# Work item
Give back the entries exactly, ending with the "# Gradient Descent in Machine Learning" line.
####
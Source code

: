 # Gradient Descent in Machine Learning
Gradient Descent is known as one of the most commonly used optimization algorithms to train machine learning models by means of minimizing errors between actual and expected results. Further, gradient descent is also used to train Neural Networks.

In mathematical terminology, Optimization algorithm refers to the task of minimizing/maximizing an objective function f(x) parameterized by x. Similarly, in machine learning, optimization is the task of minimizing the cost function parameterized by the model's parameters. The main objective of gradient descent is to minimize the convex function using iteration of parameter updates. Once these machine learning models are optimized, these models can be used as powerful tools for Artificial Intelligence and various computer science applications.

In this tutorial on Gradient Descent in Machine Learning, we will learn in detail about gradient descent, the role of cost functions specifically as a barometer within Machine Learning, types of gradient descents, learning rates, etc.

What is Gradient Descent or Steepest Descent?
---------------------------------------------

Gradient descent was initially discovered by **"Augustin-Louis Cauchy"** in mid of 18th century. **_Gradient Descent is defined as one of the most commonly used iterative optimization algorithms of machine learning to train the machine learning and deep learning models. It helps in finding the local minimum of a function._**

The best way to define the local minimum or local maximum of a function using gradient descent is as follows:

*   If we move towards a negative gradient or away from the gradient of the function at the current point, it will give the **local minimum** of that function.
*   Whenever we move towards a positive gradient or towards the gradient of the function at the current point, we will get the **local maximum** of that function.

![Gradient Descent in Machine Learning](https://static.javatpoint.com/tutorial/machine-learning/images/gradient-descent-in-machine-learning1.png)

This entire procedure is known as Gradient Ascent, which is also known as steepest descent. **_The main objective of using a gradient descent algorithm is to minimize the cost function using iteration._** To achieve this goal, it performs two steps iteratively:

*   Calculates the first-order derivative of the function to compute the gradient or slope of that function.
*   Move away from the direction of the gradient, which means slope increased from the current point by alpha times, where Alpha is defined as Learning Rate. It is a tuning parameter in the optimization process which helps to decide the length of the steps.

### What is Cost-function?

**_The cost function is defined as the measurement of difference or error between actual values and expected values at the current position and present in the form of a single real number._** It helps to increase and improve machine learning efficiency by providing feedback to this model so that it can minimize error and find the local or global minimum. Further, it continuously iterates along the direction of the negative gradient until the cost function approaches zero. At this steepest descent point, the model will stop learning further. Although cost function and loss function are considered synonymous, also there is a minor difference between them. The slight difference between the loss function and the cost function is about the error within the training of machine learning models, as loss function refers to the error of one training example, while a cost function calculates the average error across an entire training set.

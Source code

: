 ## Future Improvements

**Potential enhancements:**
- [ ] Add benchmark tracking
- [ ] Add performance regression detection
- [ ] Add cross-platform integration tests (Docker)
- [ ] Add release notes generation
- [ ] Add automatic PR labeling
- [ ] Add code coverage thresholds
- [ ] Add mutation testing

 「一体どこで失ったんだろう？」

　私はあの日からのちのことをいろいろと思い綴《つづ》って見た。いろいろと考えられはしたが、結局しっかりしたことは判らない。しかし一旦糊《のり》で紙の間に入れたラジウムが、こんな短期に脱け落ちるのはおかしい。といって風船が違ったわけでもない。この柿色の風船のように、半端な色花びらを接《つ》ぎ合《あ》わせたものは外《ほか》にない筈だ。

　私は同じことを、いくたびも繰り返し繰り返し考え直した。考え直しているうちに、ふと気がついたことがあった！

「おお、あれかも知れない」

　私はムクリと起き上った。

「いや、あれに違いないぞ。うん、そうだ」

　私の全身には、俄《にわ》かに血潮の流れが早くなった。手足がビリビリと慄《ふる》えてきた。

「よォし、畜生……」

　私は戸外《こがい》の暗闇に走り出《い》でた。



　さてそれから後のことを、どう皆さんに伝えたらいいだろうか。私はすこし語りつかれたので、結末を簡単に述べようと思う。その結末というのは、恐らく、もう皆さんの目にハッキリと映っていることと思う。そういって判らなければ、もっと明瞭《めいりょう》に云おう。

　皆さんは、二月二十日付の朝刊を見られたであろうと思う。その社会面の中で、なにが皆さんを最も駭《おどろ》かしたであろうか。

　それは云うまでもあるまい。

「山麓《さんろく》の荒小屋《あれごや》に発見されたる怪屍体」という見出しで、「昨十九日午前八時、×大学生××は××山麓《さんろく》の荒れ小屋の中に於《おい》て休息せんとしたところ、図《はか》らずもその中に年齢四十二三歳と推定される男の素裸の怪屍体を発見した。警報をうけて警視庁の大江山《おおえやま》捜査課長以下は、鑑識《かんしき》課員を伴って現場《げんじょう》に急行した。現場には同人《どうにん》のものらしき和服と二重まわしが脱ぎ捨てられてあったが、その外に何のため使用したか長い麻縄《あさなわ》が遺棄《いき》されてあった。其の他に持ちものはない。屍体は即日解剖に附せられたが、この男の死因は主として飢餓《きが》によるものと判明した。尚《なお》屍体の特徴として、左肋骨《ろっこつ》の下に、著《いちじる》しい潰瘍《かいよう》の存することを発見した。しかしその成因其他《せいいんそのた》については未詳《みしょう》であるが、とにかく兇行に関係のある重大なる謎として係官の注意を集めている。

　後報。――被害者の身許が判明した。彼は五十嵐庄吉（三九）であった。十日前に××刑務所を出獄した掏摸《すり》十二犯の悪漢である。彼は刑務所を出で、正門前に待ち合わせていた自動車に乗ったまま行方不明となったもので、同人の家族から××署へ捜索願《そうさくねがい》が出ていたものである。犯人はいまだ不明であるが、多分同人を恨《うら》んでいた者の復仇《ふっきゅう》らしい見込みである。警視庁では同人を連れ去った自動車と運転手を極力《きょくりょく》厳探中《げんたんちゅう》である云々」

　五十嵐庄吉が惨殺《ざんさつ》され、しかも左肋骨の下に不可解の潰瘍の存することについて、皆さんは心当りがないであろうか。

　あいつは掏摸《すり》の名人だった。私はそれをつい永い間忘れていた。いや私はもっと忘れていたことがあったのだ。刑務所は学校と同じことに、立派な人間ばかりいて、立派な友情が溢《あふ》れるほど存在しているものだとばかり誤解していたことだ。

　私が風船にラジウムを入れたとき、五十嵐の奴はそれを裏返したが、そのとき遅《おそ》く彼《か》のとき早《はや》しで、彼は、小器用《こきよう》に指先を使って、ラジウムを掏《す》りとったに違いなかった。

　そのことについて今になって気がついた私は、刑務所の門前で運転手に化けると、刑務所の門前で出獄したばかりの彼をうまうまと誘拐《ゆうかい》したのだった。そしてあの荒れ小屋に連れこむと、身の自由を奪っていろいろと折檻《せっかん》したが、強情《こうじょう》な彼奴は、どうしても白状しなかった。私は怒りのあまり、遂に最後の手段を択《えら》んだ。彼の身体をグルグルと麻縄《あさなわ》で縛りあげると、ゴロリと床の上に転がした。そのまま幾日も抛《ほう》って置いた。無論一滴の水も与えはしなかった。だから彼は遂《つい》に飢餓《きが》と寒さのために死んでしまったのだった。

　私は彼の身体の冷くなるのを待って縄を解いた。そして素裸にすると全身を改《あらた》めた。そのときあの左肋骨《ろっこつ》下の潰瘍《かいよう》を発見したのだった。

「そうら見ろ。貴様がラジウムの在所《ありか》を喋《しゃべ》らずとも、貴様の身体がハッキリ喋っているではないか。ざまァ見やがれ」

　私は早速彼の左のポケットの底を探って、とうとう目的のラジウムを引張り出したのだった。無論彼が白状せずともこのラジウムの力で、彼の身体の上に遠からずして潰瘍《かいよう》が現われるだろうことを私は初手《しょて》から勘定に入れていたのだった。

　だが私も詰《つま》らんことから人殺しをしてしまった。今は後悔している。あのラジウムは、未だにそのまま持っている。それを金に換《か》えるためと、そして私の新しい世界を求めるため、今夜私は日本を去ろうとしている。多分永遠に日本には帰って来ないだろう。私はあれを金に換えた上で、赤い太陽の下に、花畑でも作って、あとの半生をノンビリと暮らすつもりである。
####
# Solution below
Source code

: # Gradient Descent in Machine Learning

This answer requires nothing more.